At Atidot we put a lot of effort into collecting as much data as we can in order to improve our modelling and understanding of the life insurance industry. Our Data Scientists love this approach – it enables us to use hard numbers to support our analyses. One data source that we've been wanting to examine are US life insurers' Statutory Annual Statements. This blog post summarizes a quick research project we just completed to extract and analyze data from these Statements.


What's in a Statutory Annual Statement?

The Statutory Annual Statement contains a wealth of financial and insurance information about an insurer, including, for example, Premiums collected, Reserves, Cash Flows, Reinsurance, etc. From a data perspective, we like to compare it to a thorough "financial blood-test", measuring the vitals and health of a company, shedding light on how it operates, and in some cases – why they take certain actions.

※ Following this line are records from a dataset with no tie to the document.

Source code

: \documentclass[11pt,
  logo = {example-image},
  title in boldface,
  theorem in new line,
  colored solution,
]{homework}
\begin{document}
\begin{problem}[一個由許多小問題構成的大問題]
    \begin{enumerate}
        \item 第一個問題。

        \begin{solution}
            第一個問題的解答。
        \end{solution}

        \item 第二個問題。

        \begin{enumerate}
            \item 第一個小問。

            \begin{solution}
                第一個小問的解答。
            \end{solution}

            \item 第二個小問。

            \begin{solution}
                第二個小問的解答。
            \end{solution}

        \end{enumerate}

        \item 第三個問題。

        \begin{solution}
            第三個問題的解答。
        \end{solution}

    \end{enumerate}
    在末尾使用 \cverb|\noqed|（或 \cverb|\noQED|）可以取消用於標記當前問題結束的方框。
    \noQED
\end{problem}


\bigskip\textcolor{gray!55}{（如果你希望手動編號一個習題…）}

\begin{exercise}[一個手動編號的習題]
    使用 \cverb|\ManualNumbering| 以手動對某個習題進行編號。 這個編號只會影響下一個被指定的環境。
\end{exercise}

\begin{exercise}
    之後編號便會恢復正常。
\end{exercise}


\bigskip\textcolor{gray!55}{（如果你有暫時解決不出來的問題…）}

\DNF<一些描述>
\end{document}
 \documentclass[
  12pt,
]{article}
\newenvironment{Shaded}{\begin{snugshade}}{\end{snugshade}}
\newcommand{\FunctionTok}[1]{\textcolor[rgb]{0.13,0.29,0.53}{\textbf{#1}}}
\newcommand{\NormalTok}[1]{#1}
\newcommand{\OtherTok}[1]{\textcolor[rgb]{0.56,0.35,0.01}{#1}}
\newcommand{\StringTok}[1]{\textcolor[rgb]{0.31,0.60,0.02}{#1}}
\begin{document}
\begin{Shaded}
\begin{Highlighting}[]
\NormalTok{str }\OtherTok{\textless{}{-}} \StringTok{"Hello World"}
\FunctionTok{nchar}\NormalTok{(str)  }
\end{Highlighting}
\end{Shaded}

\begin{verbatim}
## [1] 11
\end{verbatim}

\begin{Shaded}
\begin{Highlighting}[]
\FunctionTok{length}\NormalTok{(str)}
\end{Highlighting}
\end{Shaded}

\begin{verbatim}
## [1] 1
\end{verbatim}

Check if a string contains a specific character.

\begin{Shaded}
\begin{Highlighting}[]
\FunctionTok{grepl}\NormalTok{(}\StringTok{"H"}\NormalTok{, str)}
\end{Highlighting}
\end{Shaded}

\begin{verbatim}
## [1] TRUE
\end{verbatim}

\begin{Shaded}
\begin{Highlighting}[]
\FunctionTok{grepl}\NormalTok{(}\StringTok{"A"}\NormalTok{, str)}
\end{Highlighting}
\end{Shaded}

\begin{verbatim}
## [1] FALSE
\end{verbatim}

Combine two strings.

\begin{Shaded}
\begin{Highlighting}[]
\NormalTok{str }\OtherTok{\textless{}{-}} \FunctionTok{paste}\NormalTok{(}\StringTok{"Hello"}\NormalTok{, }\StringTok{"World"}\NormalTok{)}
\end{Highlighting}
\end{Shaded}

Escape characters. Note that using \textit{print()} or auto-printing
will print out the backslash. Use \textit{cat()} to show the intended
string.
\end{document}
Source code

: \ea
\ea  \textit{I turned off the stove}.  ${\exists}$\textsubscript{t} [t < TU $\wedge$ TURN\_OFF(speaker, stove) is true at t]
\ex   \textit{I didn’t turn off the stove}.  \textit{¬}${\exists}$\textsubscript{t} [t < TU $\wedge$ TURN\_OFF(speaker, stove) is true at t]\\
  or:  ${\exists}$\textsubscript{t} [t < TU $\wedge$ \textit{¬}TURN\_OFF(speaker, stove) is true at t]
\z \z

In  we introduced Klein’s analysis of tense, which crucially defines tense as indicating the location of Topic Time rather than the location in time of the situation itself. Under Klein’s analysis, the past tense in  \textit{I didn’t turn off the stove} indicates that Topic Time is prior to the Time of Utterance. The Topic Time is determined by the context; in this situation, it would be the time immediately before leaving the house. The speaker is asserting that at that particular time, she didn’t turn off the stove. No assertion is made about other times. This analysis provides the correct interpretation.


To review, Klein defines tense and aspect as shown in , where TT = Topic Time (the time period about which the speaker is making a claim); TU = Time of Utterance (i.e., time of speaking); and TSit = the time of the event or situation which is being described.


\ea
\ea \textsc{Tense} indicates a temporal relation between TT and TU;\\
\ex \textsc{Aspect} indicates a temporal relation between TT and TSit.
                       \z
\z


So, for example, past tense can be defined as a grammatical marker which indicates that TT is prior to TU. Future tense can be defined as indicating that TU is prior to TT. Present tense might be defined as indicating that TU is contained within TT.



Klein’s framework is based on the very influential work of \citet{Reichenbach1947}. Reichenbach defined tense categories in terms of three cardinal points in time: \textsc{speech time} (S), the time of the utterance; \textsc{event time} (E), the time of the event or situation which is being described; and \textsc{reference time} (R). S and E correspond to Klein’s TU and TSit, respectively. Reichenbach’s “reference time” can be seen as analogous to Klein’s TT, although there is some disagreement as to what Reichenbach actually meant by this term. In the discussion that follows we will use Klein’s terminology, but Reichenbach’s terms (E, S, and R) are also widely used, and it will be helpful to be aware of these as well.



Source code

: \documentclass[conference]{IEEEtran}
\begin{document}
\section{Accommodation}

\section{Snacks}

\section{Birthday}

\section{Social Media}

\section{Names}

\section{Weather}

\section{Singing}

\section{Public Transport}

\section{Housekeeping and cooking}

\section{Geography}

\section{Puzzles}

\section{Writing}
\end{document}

For us, this is invaluable – data like this strengthens the calibration of our algorithms, a key step in our journey to further develop the sophisticated Atidot brain that understands and interprets the life insurance industry.

A Google search for statutory annual statements yields some links with downloadable PDF reports, for example:

Example page from a report


PDF Hell

PDF's are great for transmitting documents and other information electronically. But try to convert the pdf into a format in which you can use the numbers – well that's difficult to say the least. Our first step was extracting all the tables we needed of all companies and all years from document files (.PDF) into tabular (.CSV) files. We needed to keep all the numbers in the right order.
This proved to be extremely challenging. We played with the idea of doing this manually, but abandoned the idea pretty quickly. We realized that we needed to develop a fully automatic solution.
One challenge we faced was that in most reports, numbers were encoded with inline PDF Custom Fontsand the standard tools of the trade (e.g. pdftotext) couldn't handle that directly.
We designed several solutions and realized that we need a solution for all extractions of tables with numbers from PDFs and images. This is when we added Image Processing and OCR (Optical Character Recognition) to the mix.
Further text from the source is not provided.